Iuz profita de la diversion fournie par ces évènements et l'invasion
du Pomarj pour lancer une nouvelle vague d'attaques. Tout d'abord, il poussa
sur Chendl, mais ses armées furent repoussées et marchèrent
à l'est de Crockport pendant que la Société Cornue faisait
le siège de Grabford. Assaillies de toutes parts, les forces de Furyondy
refluèrent et Iuz pris les berges sud du Lac Whyestil. La flotte de Whyestil
qui avait assuré la domination de Furyondy sur ces eaux s'échappa
de justesse de cet étau et rejoignit le Nyr Dyv par la Veng.
Toutefois, les forces du mal subirent aussi une cruelle défaite. Pendant
que Iuz marchait à l'est, Belvor contre attaqua dans la Vesve. Aidé
par les elfes des bois et les rangers de Highvale, il décima systématiquement
tous les anciens territoire tribaux des orques dans ces bois. Avec la destruction
de ces tribus, Belvor élimina tout espoir de Iuz de pouvoir se renforcer.
Pendant ce temps, Veluna stoppait net la marche des Ketites sur Mitrik.

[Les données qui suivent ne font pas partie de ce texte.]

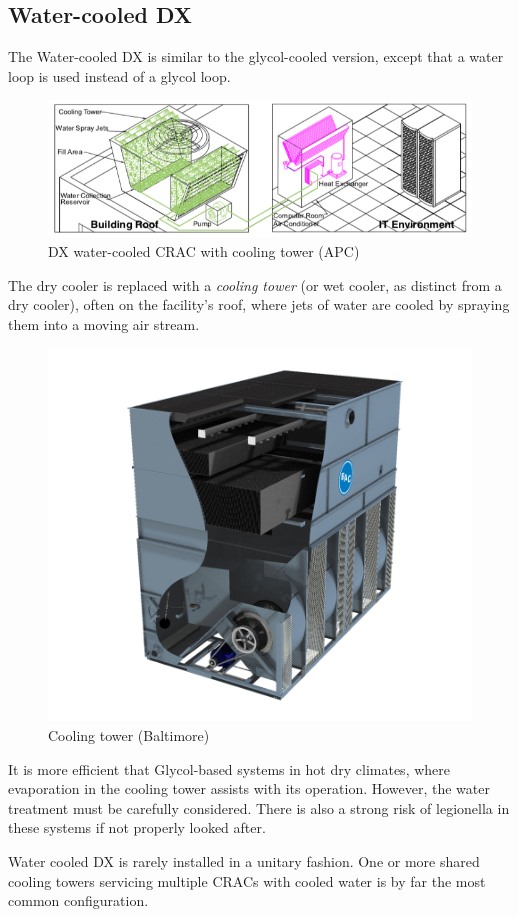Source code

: \documentclass{pgnotes}
\begin{document}
\newpage
\subsection{Water-cooled DX}

The Water-cooled DX is similar to the glycol-cooled version, except that a water loop is used instead of a glycol loop.

\begin{figure}[hptb]
  \centering
  \includegraphics[width=1.0\linewidth]{crac_dx_water_schematic}
  \caption{DX water-cooled CRAC with cooling tower (APC)}
  \label{fig:crac-dx-water-schematic}
\end{figure}

The dry cooler is replaced with a \textit{cooling tower} (or wet cooler, as distinct from a dry cooler), often on the facility's roof, where jets of water are cooled by spraying them into a moving air stream.

\begin{figure}[htbp]
    \centering
    \includegraphics[width=0.4\linewidth]{cooling_tower_baltimore}
    \caption{Cooling tower (Baltimore)}
    \label{fig:cooling-tower-photo}
\end{figure}

It is more efficient that Glycol-based systems in hot dry climates, where evaporation in the cooling tower assists with its operation.
However, the water treatment must be carefully considered.
There is also a strong risk of legionella in these systems if not properly looked after.

Water cooled DX is rarely installed in a unitary fashion.
One or more shared cooling towers servicing multiple CRACs with cooled water is by far the most common configuration.
\end{document}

Bissel n'eut pas cette chance. Finalement, les cavaliers bakluns brisèrent
ses frontières. Ainsi, le Beygraf Zoltan, Bouclier de la Vraie Foi, forca
le Marshall de Bissel à accepter ses termes de rédition. La paix
conclue, Ket contrôlait les routes commerciales vitales à travers
le Trou de Bramblewood.
Le Roi Fou part en Campagne
La vague du mal semblait devoir submerger la Flanesse mais Istus fit son apparition
sous les traits d'Ivid le Dément. Après avoir considéré
le succès de l'éviction d'Osson et de la Campagne d'Almor dans
lesquelles il avait joué un rôle modeste, Ivid conclut qu'Osson
n'était pas un bon commandant mais plutôt que ses propres généraux
étaient des ignares incompétents
39
qui avaient besoin de son aide. En bref, il décidait qu'il était
un génie militaire et que ses généraux étaient des
crétins attardés.
Après cette soudaine prise de conscience, Ivid prit personellement le
contrôle de toutes les armées du Grand Royaume malgré les
conseils de ses meilleurs aides. Ivid ne dessaisit pas uniquement ses généraux,
il en exécuta bon nombre n'épargnant que ses favoris.

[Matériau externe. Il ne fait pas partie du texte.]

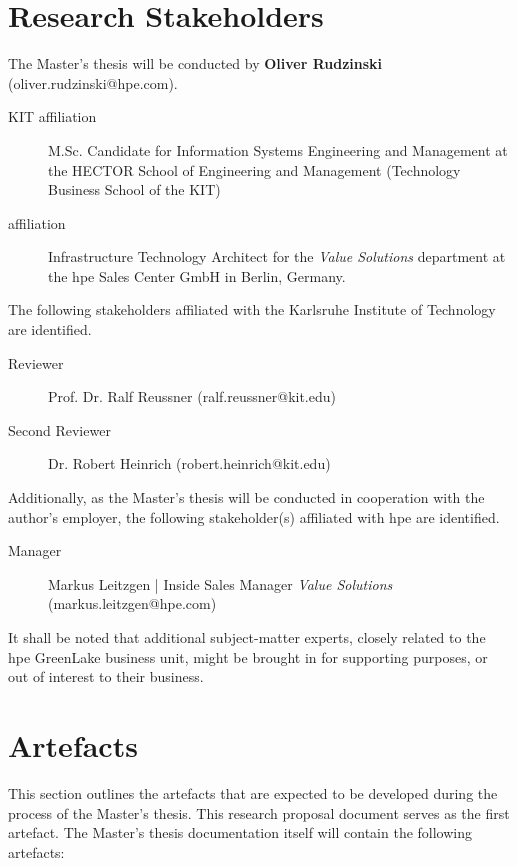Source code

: 	\section{Research Stakeholders} \label{sec:organization-stakeholders}
	
	The Master's thesis will be conducted by \textbf{Oliver Rudzinski} (oliver.rudzinski@hpe.com).
	\begin{description}
		\item[KIT affiliation] M.Sc. Candidate for Information Systems Engineering and Management at the HECTOR School of Engineering and Management (Technology Business School of the KIT)
		\item[ affiliation] Infrastructure Technology Architect for the \textit{Value Solutions} department at the \acl{hpe} Sales Center GmbH in Berlin, Germany. 
	\end{description}
	
	The following stakeholders affiliated with the Karlsruhe Institute of Technology are identified.
		
	\begin{description}
		\item[Reviewer] Prof. Dr. Ralf Reussner (ralf.reussner@kit.edu)
		\item[Second Reviewer] Dr. Robert Heinrich (robert.heinrich@kit.edu)
	\end{description}
	
	Additionally, as the Master's thesis will be conducted in cooperation with the author's employer, the following stakeholder(s) affiliated with \ac{hpe} are identified.
	
	\begin{description}
		\item[Manager] Markus Leitzgen | Inside Sales Manager \textit{Value Solutions} (markus.leitzgen@hpe.com) 
	\end{description}
	
	It shall be noted that additional subject-matter experts, closely related to the \ac{hpe} GreenLake business unit, might be brought in for supporting purposes, or out of interest to their business.	


	\section{Artefacts} \label{sec:organization-deliverables}
	This section outlines the artefacts that are expected to be developed during the process of the Master's thesis. This research proposal document serves as the first artefact. The Master's thesis documentation itself will contain the following artefacts:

La campagne militaire qui s'ensuivit fut, comme c'était prévisible,
un véritable désastre. Encouragé par la victoire sur Almor,
Ivid poussa ses armées sans commandemant vers Nyrond croyant qu'il pourrait
les diriger du Trône de Malachite par magie et messagers interposés.

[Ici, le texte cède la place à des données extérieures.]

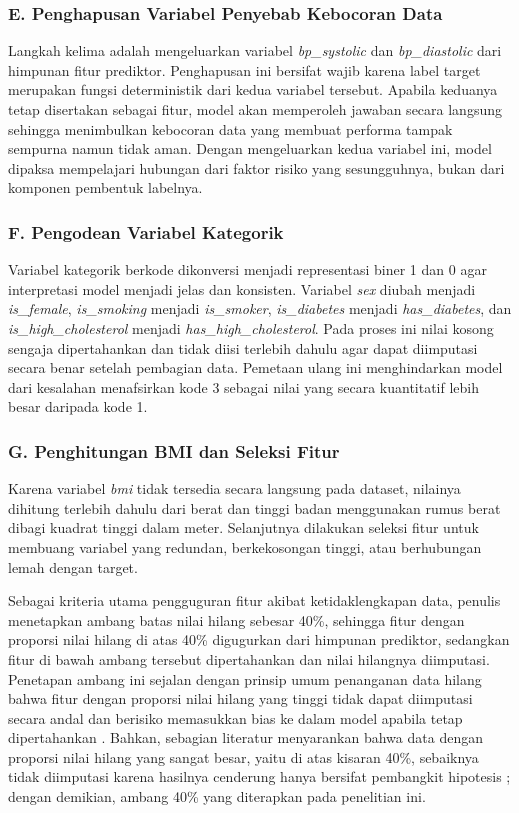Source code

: \subsubsection*{E. Penghapusan Variabel Penyebab Kebocoran Data}
Langkah kelima adalah mengeluarkan variabel \textit{bp\_systolic} dan \textit{bp\_diastolic} dari himpunan fitur prediktor. Penghapusan ini bersifat wajib karena label target merupakan fungsi deterministik dari kedua variabel tersebut. Apabila keduanya tetap disertakan sebagai fitur, model akan memperoleh jawaban secara langsung sehingga menimbulkan kebocoran data yang membuat performa tampak sempurna namun tidak aman. Dengan mengeluarkan kedua variabel ini, model dipaksa mempelajari hubungan dari faktor risiko yang sesungguhnya, bukan dari komponen pembentuk labelnya.

\subsubsection*{F. Pengodean Variabel Kategorik}
Variabel kategorik berkode dikonversi menjadi representasi biner 1 dan 0 agar interpretasi model menjadi jelas dan konsisten. Variabel \textit{sex} diubah menjadi \textit{is\_female}, \textit{is\_smoking} menjadi \textit{is\_smoker}, \textit{is\_diabetes} menjadi \textit{has\_diabetes}, dan \textit{is\_high\_cholesterol} menjadi \textit{has\_high\_cholesterol}. Pada proses ini nilai kosong sengaja dipertahankan dan tidak diisi terlebih dahulu agar dapat diimputasi secara benar setelah pembagian data. Pemetaan ulang ini menghindarkan model dari kesalahan menafsirkan kode 3 sebagai nilai yang secara kuantitatif lebih besar daripada kode 1.

\subsubsection*{G. Penghitungan BMI dan Seleksi Fitur}
Karena variabel \textit{bmi} tidak tersedia secara langsung pada dataset, nilainya dihitung terlebih dahulu dari berat dan tinggi badan menggunakan rumus berat dibagi kuadrat tinggi dalam meter. Selanjutnya dilakukan seleksi fitur untuk membuang variabel yang redundan, berkekosongan tinggi, atau berhubungan lemah dengan target.

Sebagai kriteria utama pengguguran fitur akibat ketidaklengkapan data, penulis menetapkan ambang batas nilai hilang sebesar 40\%, sehingga fitur dengan proporsi nilai hilang di atas 40\% digugurkan dari himpunan prediktor, sedangkan fitur di bawah ambang tersebut dipertahankan dan nilai hilangnya diimputasi. Penetapan ambang ini sejalan dengan prinsip umum penanganan data hilang bahwa fitur dengan proporsi nilai hilang yang tinggi tidak dapat diimputasi secara andal dan berisiko memasukkan bias ke dalam model apabila tetap dipertahankan \autocite{kang2013missing}. Bahkan, sebagian literatur menyarankan bahwa data dengan proporsi nilai hilang yang sangat besar, yaitu di atas kisaran 40\%, sebaiknya tidak diimputasi karena hasilnya cenderung hanya bersifat pembangkit hipotesis \autocite{jakobsen2017missing}; dengan demikian, ambang 40\% yang diterapkan pada penelitian ini.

La tentative de passer la Rivière Harpe près d'Innspa fut un désastre
total car les quelques commandants qui avaient échappés à
la colère d'Ivid eurent trop peur de critiquer même le plus petit
détail tactique. De plus, les ordres de Rauxes mettaient des heures à
arriver et quand ils arrivaient, ils étaient illogiques ou dépassaient
clairement les développements de la bataille.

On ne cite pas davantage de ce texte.